(First published as ‘Series of dreams’ in the book ‘Encounters with Bob Dylan. If you see him, say hello‘, edited by Tracy Johnson and published in 1999 by humble press, San Francisco)
The Isle of Wight 1969, the Royal Albert Hall 1966, Bournemouth Folk Club 1963, I was there.
Well, actually, I wasn’t – but I should have been.
Despite the intensity with which Bob Dylan’s songs have been running round inside my head from the very beginning, I was compelled to avoid seeing the man real and live in concert for many years. Now, some thirty five years later, I’ve joined the ranks of specialist newsletter readership and the illicit concert CD collectors. I’ve rattled on the overnight bus across Europe for three consecutive nights of gigs, and contacted the Dylan telephone hotlines more often than my own family. Sad maybe, but this is recent. It was not always so.
My first acquaintance with Dylan came at school when I was 17. There was a new guy in my class who had transferred in from elsewhere. Wealthy, he had access to a car and an air of studied coolness. But his attempts to ingratiate himself into our group left me cold. Somehow, though, in our provincial little town, he seemed to have access to a wider knowledge of the world and one day he pulled a record album from his bag and asked if anybody would like a lift up the coast to see a concert at the Bournemouth folk club.

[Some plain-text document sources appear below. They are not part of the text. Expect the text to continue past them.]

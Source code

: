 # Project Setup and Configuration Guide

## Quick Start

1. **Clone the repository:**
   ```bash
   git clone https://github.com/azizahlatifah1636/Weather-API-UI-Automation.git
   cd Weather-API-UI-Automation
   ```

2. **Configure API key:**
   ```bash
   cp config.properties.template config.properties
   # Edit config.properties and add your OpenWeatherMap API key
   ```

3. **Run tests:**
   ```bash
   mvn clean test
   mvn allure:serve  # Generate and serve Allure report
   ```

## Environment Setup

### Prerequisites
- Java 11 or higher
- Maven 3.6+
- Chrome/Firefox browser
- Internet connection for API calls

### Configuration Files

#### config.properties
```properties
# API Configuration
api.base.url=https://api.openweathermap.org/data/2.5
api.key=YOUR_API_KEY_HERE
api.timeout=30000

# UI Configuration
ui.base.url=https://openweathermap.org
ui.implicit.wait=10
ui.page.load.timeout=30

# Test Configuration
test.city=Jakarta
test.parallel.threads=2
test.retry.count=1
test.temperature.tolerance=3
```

‘This guy’s really groovy, you’ve got to hear him’ he said, in a vernacular that did not then feel entirely ludicrous.
I tried to imagine sharing the journey with him, the phoney conversation, the absurd notion that any tastes of his could echo mine. So I looked into the face on that first album cover, that baby face propped up by fear, sneer, or whatever it was, and said ‘I wouldn’t bother going out of my way to see somebody who looks like that’.
The second time I heard Dylan’s name, the effect was also extreme, though in a very different way. Although British commercial television was still relatively new, the hour–long variety show, Sunday Night at the London Palladium, was already a national institution. The finale that particular evening was the current hot act, Peter, Paul and Mary. What little popular music was then televised I usually watched with my dad, who would criticise one group for its rhythm and another for the singer’s diction.

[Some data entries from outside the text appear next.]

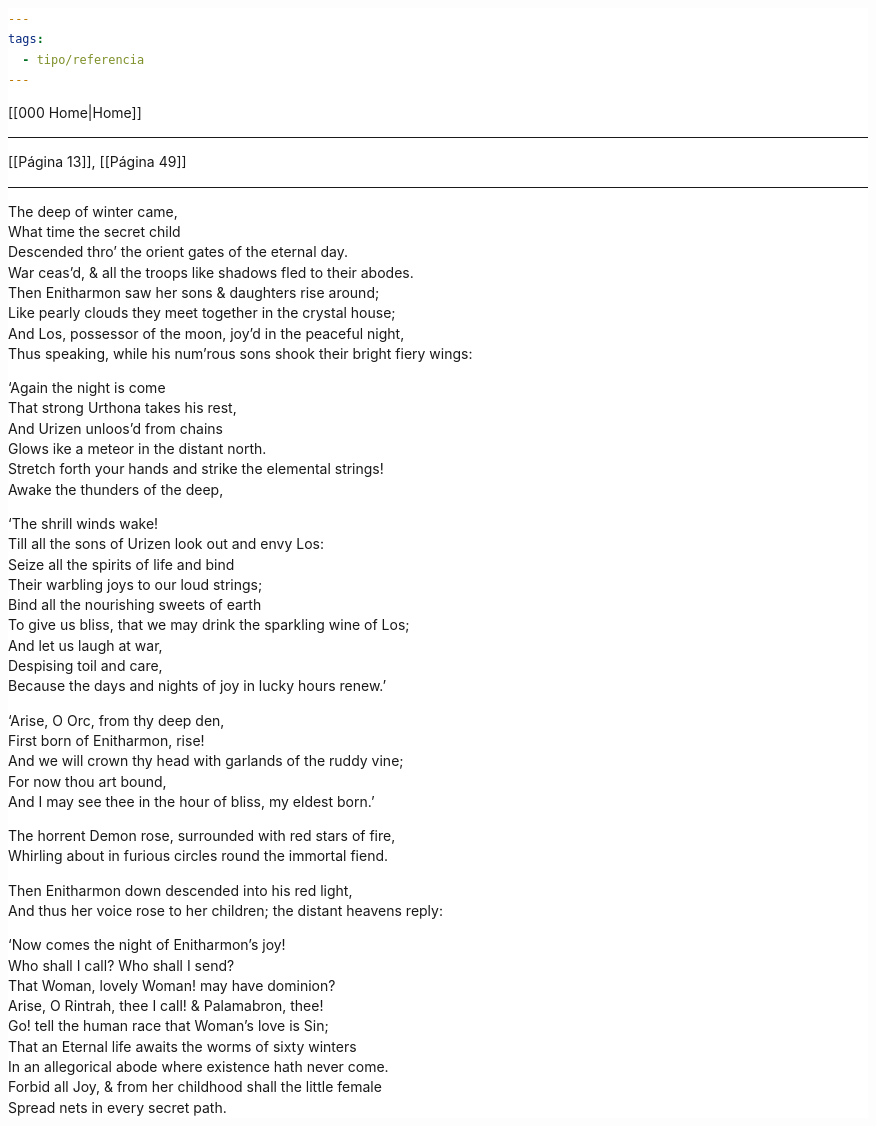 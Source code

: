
 ```yaml
---
tags:
  - tipo/referencia
---
```

[[000 Home|Home]]
***

[[Página 13]], [[Página 49]]

***
The deep of winter came,  
What time the secret child  
Descended thro’ the orient gates of the eternal day.  
War ceas’d, & all the troops like shadows fled to their abodes.  
Then Enitharmon saw her sons & daughters rise around;  
Like pearly clouds they meet together in the crystal house;  
And Los, possessor of the moon, joy’d in the peaceful night,  
Thus speaking, while his num’rous sons shook their bright fiery wings:  
  
‘Again the night is come  
That strong Urthona takes his rest,  
And Urizen unloos’d from chains  
Glows ike a meteor in the distant north.  
Stretch forth your hands and strike the elemental strings!  
Awake the thunders of the deep,  
  
‘The shrill winds wake!  
Till all the sons of Urizen look out and envy Los:  
Seize all the spirits of life and bind  
Their warbling joys to our loud strings;  
Bind all the nourishing sweets of earth  
To give us bliss, that we may drink the sparkling wine of Los;  
And let us laugh at war,  
Despising toil and care,  
Because the days and nights of joy in lucky hours renew.’  
  
‘Arise, O Orc, from thy deep den,  
First born of Enitharmon, rise!  
And we will crown thy head with garlands of the ruddy vine;  
For now thou art bound,  
And I may see thee in the hour of bliss, my eldest born.’  
  
The horrent Demon rose, surrounded with red stars of fire,  
Whirling about in furious circles round the immortal fiend.  
  
Then Enitharmon down descended into his red light,  
And thus her voice rose to her children; the distant heavens reply:  
  
‘Now comes the night of Enitharmon’s joy!  
Who shall I call? Who shall I send?  
That Woman, lovely Woman! may have dominion?  
Arise, O Rintrah, thee I call! & Palamabron, thee!  
Go! tell the human race that Woman’s love is Sin;  
That an Eternal life awaits the worms of sixty winters  
In an allegorical abode where existence hath never come.  
Forbid all Joy, & from her childhood shall the little female  
Spread nets in every secret path.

After the first song, and before a verdict was properly formed, Mary Travers, wholesomely bohemian on our black and white television screen, stepped to the microphone and in solemn tones said something like ‘There is a young man in America today writing songs that are touching the heart of a nation. His name is Bob Dylan and this next song is called ‘Blowing in the Wind’’.
And my world changed. I was pulled across mountains and oceans by the emotion in the words and melody, and by its audacious originality. In the electric silence afterwards, no judgement could be voiced. Everything had changed. I had been forced onto a new and unanticipated track, there was no going back. Almost immediately, it dawned on me that I had thrown away the opportunity to see, and probably meet, this young songwriter. And that may have been the beginning of my reluctance to acknowledge the source of this much power as merely flesh and blood.

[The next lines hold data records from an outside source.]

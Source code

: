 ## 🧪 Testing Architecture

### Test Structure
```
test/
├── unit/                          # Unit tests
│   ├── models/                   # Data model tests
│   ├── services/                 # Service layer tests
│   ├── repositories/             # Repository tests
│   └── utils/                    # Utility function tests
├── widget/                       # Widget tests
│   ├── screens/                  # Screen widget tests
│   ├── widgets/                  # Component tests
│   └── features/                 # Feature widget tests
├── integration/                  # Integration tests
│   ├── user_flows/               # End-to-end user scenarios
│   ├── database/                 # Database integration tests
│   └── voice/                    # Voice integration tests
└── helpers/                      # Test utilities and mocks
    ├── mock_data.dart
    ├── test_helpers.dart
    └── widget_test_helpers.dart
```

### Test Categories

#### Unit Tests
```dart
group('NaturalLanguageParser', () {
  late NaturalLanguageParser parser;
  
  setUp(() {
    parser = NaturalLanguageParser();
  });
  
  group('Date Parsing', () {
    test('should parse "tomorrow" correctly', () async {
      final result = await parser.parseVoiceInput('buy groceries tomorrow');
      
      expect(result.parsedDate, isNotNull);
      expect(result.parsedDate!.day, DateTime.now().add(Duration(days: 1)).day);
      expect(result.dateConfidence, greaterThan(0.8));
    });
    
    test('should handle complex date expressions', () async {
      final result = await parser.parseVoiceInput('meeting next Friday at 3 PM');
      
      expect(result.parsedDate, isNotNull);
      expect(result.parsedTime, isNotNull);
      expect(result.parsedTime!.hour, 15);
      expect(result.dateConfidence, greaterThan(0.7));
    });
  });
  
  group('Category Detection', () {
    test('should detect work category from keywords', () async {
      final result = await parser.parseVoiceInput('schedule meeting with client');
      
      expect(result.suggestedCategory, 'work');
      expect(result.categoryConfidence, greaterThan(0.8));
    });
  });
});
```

But I had a language now. Shortcutting home from school for lunch through the cemetery, I regaled my friend Rob: ‘It’s like a conversation. He doesn’t want a present, he just wants her to come back. When she says she isn’t coming back, then he asks for these boots’. But Dylan made the story overflow with cascading words and pictures: the deepest ocean, diamonds, Western winds, stars, a letter, a lonesome day. Boots of Spanish leather.
A year or so earlier, we’d hurried home at lunchtime through that same cemetery, fear strangling the conversation about Kennedy’s ultimatum and the American blockade of Cuba. That morning, we had stood in the school assembly, the silence unbreakable, rigid and still and desperate for someone to take it all away. The same old hymns, the same old prayers, school football team results, netball teams, the Russian missile ships determined and straight on course, and those teachers unmasked, as impotent as us. And now we were trying to get back home in time to be together. My father would also be hurrying home from the bus stop, my mother in a steam-driven panic of preparation, my brother quiet in the living room. The clock ticking, the stages of the nuclear alert, two minutes to Armageddon’s midnight. Striving to be together but still completely alone.
But at least I had a language: “Masters of War,” “With God on Our Side,” “When the Ship Comes In,” “Only a Pawn in Their Game,” “A Hard Rain’s A-Gonna Fall.” Wave upon wave that could indeed drown out a whole world, make it clean and lay strong safe foundations.